Within the data below, how many lines contain "shows"? Reply with the number only.

─── Provided data ───

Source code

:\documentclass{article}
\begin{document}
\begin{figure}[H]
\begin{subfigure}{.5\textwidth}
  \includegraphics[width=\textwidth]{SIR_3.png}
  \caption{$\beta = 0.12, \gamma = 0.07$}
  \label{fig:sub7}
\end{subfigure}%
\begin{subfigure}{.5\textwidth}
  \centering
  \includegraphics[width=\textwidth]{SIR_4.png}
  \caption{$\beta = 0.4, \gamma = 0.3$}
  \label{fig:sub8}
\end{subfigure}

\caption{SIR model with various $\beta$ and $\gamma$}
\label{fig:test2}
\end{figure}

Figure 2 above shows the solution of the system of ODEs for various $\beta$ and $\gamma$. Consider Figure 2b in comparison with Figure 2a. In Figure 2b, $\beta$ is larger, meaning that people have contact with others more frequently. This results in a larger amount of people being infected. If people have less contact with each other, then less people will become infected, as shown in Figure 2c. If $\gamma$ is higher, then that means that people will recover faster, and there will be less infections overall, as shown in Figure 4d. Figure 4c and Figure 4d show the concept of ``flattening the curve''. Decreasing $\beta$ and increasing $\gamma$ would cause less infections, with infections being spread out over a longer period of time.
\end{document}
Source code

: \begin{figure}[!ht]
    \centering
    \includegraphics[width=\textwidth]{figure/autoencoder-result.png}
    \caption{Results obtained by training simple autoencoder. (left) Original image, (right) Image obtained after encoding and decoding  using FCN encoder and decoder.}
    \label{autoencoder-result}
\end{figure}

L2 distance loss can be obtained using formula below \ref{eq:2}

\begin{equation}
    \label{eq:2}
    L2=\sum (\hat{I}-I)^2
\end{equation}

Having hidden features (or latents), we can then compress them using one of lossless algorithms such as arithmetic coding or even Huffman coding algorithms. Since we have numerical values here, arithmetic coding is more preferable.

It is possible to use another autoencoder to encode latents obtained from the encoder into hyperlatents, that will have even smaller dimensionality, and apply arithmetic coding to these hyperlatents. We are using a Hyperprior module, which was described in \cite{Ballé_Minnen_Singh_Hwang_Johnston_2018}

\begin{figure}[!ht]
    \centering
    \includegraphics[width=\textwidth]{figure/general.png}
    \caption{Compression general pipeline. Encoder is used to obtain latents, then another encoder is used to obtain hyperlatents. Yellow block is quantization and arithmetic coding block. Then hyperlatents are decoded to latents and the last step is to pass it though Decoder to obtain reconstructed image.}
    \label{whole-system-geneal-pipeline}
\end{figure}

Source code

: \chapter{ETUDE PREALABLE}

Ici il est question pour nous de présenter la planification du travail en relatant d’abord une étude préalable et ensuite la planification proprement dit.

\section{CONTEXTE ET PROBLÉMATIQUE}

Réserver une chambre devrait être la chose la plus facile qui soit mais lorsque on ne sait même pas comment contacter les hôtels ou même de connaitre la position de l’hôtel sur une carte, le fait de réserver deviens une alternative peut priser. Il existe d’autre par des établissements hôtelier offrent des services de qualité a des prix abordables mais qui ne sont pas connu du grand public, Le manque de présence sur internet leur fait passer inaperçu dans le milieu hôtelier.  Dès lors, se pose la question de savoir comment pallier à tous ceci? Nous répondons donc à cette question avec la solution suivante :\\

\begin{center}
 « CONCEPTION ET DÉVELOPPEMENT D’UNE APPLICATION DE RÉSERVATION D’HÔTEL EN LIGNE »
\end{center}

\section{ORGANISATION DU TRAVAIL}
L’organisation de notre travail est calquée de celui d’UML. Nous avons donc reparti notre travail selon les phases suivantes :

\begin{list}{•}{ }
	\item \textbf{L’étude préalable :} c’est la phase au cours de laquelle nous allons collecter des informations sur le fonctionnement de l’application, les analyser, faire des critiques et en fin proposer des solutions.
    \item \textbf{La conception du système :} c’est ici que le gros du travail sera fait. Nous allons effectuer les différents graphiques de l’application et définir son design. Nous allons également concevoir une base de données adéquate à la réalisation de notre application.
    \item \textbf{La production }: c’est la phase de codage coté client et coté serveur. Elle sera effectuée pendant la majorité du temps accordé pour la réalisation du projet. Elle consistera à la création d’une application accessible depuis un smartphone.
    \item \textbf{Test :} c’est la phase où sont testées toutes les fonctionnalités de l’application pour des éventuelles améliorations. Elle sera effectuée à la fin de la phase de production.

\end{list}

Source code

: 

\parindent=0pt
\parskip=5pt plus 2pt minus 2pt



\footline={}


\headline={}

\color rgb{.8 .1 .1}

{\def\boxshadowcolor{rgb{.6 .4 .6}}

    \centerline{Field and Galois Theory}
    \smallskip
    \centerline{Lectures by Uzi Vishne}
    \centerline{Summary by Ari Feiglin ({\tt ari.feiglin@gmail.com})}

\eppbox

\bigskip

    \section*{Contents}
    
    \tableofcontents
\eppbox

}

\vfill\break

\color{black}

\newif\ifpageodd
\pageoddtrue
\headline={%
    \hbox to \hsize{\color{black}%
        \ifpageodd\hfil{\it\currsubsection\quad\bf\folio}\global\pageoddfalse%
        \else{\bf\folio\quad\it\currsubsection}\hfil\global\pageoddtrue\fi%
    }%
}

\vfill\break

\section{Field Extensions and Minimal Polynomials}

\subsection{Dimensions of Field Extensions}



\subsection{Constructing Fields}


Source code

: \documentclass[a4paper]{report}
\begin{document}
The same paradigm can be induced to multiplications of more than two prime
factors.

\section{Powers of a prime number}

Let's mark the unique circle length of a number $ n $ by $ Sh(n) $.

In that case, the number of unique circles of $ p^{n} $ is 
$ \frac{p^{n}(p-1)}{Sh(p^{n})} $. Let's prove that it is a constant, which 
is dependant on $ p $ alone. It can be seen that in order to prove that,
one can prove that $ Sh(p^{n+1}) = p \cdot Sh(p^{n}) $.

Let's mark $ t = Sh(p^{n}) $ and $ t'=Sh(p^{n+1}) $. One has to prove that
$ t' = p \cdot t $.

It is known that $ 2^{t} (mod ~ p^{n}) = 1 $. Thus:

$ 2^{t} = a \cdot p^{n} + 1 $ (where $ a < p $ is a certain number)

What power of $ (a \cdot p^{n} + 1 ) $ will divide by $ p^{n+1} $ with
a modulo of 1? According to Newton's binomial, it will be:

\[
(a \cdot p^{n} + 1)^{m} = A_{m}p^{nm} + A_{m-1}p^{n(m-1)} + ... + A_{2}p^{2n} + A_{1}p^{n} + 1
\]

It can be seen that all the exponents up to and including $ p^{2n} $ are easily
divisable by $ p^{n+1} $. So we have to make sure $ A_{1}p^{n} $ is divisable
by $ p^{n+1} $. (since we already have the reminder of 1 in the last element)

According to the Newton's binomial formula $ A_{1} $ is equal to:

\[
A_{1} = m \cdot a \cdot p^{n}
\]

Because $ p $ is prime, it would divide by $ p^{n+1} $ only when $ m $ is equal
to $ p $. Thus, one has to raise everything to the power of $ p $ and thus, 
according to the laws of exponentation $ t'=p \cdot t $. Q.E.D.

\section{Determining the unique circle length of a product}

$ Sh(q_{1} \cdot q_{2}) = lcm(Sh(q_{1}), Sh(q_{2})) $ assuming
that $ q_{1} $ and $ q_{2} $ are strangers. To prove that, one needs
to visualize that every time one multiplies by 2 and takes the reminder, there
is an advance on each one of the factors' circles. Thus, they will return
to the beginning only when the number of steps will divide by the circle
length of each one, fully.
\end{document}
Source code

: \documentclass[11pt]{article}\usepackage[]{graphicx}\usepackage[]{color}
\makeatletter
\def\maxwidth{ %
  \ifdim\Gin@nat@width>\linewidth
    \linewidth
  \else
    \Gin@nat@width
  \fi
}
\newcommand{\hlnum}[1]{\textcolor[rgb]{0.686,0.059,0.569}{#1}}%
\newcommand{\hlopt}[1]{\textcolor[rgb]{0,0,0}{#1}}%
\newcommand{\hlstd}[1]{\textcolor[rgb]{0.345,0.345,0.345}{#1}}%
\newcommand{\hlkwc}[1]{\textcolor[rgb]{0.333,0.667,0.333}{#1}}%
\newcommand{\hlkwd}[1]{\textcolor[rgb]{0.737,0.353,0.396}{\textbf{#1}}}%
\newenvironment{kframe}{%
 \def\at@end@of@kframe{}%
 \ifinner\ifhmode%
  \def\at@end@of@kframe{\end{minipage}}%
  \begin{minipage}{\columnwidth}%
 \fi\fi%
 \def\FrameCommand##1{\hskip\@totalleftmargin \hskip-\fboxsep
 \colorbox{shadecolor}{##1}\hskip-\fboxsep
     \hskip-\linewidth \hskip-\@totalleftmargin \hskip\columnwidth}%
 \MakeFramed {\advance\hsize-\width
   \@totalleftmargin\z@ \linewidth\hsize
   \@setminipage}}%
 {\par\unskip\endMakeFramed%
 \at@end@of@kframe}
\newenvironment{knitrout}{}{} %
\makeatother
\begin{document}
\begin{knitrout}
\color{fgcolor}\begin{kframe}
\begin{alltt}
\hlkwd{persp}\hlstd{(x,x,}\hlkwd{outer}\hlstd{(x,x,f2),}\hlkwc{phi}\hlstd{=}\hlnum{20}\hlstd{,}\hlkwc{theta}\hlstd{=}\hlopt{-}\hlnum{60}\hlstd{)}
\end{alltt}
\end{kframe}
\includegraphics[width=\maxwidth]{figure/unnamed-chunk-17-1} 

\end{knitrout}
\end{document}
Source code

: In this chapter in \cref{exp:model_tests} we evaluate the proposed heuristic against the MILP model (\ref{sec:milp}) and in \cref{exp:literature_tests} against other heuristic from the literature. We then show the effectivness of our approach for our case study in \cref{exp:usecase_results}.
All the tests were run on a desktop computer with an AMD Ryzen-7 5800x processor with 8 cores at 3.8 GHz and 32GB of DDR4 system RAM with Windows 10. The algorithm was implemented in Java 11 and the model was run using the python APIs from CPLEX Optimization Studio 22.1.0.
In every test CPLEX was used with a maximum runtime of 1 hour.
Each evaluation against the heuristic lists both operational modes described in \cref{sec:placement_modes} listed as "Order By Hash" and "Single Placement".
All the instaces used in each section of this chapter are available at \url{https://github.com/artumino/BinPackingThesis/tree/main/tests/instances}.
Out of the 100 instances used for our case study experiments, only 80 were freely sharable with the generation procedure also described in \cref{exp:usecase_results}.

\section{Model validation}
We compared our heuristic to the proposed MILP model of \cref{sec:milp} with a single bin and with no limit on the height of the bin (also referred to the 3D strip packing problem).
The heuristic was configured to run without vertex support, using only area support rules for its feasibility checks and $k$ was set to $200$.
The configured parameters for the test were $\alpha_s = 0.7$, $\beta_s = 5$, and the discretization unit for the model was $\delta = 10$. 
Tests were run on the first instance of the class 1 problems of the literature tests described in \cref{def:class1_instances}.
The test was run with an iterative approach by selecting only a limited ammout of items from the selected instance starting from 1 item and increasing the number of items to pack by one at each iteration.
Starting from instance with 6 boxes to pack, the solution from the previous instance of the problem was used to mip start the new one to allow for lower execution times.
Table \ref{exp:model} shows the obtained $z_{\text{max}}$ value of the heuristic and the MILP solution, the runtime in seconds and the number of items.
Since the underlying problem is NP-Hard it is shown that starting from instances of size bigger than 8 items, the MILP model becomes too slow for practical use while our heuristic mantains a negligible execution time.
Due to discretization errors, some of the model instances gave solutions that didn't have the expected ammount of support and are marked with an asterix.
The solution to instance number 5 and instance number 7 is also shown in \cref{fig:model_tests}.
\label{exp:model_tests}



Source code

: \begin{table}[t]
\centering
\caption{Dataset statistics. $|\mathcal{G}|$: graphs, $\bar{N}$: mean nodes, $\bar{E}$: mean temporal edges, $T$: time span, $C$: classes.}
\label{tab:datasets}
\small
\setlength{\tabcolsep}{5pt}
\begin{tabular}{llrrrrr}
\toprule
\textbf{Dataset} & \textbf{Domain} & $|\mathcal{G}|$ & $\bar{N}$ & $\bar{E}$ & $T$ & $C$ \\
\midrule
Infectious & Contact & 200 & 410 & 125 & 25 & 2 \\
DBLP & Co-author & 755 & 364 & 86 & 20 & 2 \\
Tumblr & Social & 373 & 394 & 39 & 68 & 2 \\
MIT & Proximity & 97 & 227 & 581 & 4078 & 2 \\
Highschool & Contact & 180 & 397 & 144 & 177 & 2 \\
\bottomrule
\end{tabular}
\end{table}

───

§ Problem solution
2